Se al ritorno dalle vacanze qualche amica mi dicesse «voglio fare un bambino» le risponderei terrorizzata: «ma sei sicura, non è che preferisci prenotarti un weekend lungo a Berlino per il festival?». I bambini sono sguaiati. I bambini sono capricciosi sono litigiosi sono dispettosi. I bambini sono invidiosi rumorosi permalosi. Sono accidiosi, presuntosi, lamentosi. E sono sempre figli di qualcuno, una madre o un padre, che si prostra ai loro piccoli piedi, preziosi discendenti arroganti despoti e duci.
Metti tanti bambini insieme per un mese ad agosto, tre famiglie miste – una coppia con neonato e due ragazze più grandi, una separata con adolescente inquieto e bimba che gioca con le bambole, una moglie con figlia alle elementari in attesa del marito in città – una casa scalcagnata, un unico bagno, la natura in campagna, caldo torrido, letti insufficienti, litigi ricatti vendette crudeli (come solo i piccoli sanno architettare), giochi notturni tra adulti consenzienti, shakera a dovere ed ecco il cocktail esplosivo dell’estate. Questa, per sommi capi, la trama di Je déteste les enfants des autres (Anne Fassio, attrice e regista, 2007) di cui si consiglia la visione a chiunque sia membro di una famiglia e stia per partire in vacanza con amici di prole dotati.

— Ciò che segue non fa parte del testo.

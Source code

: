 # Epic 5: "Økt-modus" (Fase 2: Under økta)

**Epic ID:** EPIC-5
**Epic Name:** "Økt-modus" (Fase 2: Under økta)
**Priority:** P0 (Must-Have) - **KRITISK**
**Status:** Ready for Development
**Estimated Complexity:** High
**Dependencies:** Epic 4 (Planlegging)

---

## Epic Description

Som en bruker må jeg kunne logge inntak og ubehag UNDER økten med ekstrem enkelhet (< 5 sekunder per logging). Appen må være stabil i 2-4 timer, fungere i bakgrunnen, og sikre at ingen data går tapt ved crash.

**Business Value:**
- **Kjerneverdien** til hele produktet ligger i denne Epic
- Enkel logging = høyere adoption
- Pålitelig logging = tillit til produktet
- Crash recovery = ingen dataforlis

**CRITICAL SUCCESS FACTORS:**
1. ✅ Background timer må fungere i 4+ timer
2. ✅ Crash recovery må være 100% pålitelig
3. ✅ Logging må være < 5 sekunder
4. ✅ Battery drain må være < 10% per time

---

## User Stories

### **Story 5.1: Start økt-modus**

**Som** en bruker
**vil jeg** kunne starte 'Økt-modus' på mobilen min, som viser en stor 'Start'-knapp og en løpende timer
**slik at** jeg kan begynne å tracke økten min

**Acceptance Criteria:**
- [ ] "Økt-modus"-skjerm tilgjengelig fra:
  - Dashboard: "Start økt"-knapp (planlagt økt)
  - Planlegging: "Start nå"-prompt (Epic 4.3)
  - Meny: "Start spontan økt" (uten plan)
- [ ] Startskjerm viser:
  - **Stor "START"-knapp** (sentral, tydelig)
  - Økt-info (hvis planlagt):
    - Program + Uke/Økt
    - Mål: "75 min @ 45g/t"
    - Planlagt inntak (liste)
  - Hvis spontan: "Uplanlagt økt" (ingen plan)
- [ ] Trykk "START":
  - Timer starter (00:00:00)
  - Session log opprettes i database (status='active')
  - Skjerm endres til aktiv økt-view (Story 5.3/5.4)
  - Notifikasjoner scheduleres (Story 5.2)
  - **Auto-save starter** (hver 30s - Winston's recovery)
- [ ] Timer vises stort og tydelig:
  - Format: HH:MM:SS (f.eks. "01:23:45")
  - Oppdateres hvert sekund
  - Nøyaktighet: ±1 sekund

Episodi lampanti di nevrosi degli adulti proiettate a bomba sugli infanti: sollecitare continuamente i pargoli con profferte cibarie- chi è dei gemelli ha sempre la testa tra le nuvole non si ricorda mai di mangiare ma al mare, sai, brucia tante di quelle calorie; dimenticare la spanakopita preferita e osservare la crisi di nervi del novenne abituato ad averle tutte vinte – voce grossa petto gonfio occhio minaccioso alla John Wayne, urlo belluino in canna; lasciargli fare la doccia dopo un gelato esageratissimo con il tubo fuori nonostante siano le dieci per farlo smettere di frignare come se lo stessero macellando e, a notte fonda, ritrovarselo nel letto rotolante per il mal di pancia. Tutti abbiamo pregi e difetti tranne loro, i figli degli anni Duemila. Ma fatemi ridere.

Se uno è insopportabile lo è anche da piccolo. Se è dispotico egoista accentratore difficilmente da giovane sarà stato un tipo sereno. Esiste il carattere, esistono i modelli familiari (forse oggi più complessi di decenni fa), esistono metodi pedagogici regolarizzati in tomi dai titoli affascinanti (le madri non sbagliano mai, i no che aiutano a crescere, il bambino consapevole) e poi c’è la vita, il buon senso e la crescita parallela del rapporto tra un figlio e un genitore (che s’imbarca anche lui in un’esperienza unica per la prima volta, poraccio).

Eppure hanno sempre ragione Loro, i minorenni fascisti, vittoriosi in ogni campo: il boccone migliore, il letto più comodo, l’ultimo posto all’ombra. E io (nonostante sia una madre) rosico. E mi ribello. Dico basta allo strapotere infantile, all’universo bambinocentrico, alla politica onnivora del Nano-può-tutto! Con la mano alzata sull’ultimo yogurt odo alle mie spalle: «quello è per Raimondo!». Mollo la presa e esco a fare colazione fuori.

«Dai, prendiamolo per i bambini» davanti a un cocomero da 5 chili. Azzardo un «magari ne mangiamo un po’ anche noi genitori»: fulminata immediatamente da una decina di occhi parentali. Mi sento sempre più solidale con Erode.
E di notte, all’oscuro di grandi e piccini, svuoto la dispensa, un po’ mangio un po’ butto (a sfregio pure dello spreco), così voglio vedere domattina a colazione cosa trangugiano quelle ingorde boccucce affamate. Ahahahah!!!!! (Onomatopea di risata sardonico-diabolica della matrigna delle favole).